--- What is needed ---
Each line in the entries below that holds the string "similarly" must be copied.
Top of Given records
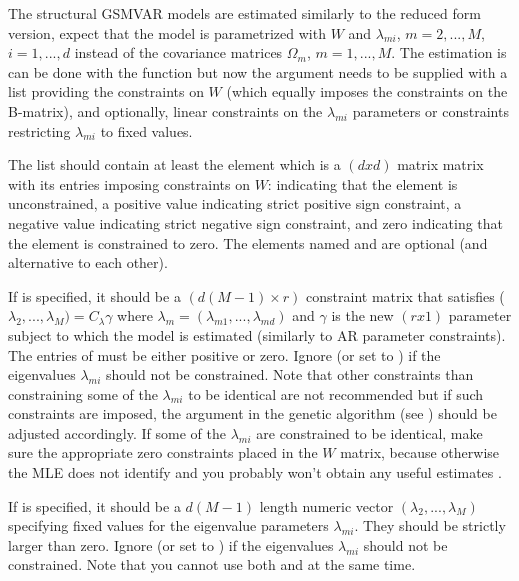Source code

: \documentclass[nojss]{jss}
\begin{document}
The structural GSMVAR models are estimated similarly to the reduced form version, expect that the model is parametrized with $W$ and $\lambda_{mi}$, $m=2,...,M$, $i=1,...,d$ instead of the covariance matrices $\Omega_{m}$, $m=1,...,M$. The estimation is can be done with the function  but now the argument  needs to be supplied with a list providing the constraints on $W$ (which equally imposes the constraints on the B-matrix), and optionally, linear constraints on the $\lambda_{mi}$ parameters or constraints restricting $\lambda_{mi}$ to fixed values.

The list  should contain at least the element  which is a $(dxd)$ matrix matrix with its entries imposing constraints on $W$:  indicating that the element is unconstrained, a positive value indicating strict positive sign constraint, a negative value indicating strict negative sign constraint, and zero indicating that the element is constrained to zero. The elements named  and  are optional (and alternative to each other).

If  is specified, it should be a $(d(M-1) \times r)$ constraint matrix that satisfies ($\lambda_{2},...,\lambda_{M}) =C_{\lambda} \gamma$ where $\lambda_{m}=(\lambda_{m1},...,\lambda_{md})$ and $\gamma$ is the new $(r x 1)$ parameter subject to which the model is estimated (similarly to AR parameter constraints). The entries of  must be either positive or zero.  Ignore (or set to ) if the eigenvalues $\lambda_{mi}$ should not be constrained. Note that other constraints than constraining some of the $\lambda_{mi}$ to be identical are not recommended but if such constraints are imposed, the argument  in the genetic algorithm (see ) should be adjusted accordingly. If some of the $\lambda_{mi}$ are constrained to be identical, make sure the appropriate zero constraints placed in the $W$ matrix, because otherwise the MLE does not identify and you probably won't obtain any useful estimates \citep[see][Proposition 2]{Virolainen:2025}.

If  is specified, it should be a $d(M-1)$ length numeric vector $(\lambda_{2},...,\lambda_{M})$ specifying fixed values for the eigenvalue parameters $\lambda_{mi}$. They should be strictly larger than zero. Ignore (or set to ) if the eigenvalues $\lambda_{mi}$ should not be constrained. Note that you cannot use both  and  at the same time.
\end{document}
Bottom of Given records
--- Exercise solution ---
The structural GSMVAR models are estimated similarly to the reduced form version, expect that the model is parametrized with $W$ and $\lambda_{mi}$, $m=2,...,M$, $i=1,...,d$ instead of the covariance matrices $\Omega_{m}$, $m=1,...,M$. The estimation is can be done with the function  but now the argument  needs to be supplied with a list providing the constraints on $W$ (which equally imposes the constraints on the B-matrix), and optionally, linear constraints on the $\lambda_{mi}$ parameters or constraints restricting $\lambda_{mi}$ to fixed values.
If  is specified, it should be a $(d(M-1) \times r)$ constraint matrix that satisfies ($\lambda_{2},...,\lambda_{M}) =C_{\lambda} \gamma$ where $\lambda_{m}=(\lambda_{m1},...,\lambda_{md})$ and $\gamma$ is the new $(r x 1)$ parameter subject to which the model is estimated (similarly to AR parameter constraints). The entries of  must be either positive or zero.  Ignore (or set to ) if the eigenvalues $\lambda_{mi}$ should not be constrained. Note that other constraints than constraining some of the $\lambda_{mi}$ to be identical are not recommended but if such constraints are imposed, the argument  in the genetic algorithm (see ) should be adjusted accordingly. If some of the $\lambda_{mi}$ are constrained to be identical, make sure the appropriate zero constraints placed in the $W$ matrix, because otherwise the MLE does not identify and you probably won't obtain any useful estimates \citep[see][Proposition 2]{Virolainen:2025}.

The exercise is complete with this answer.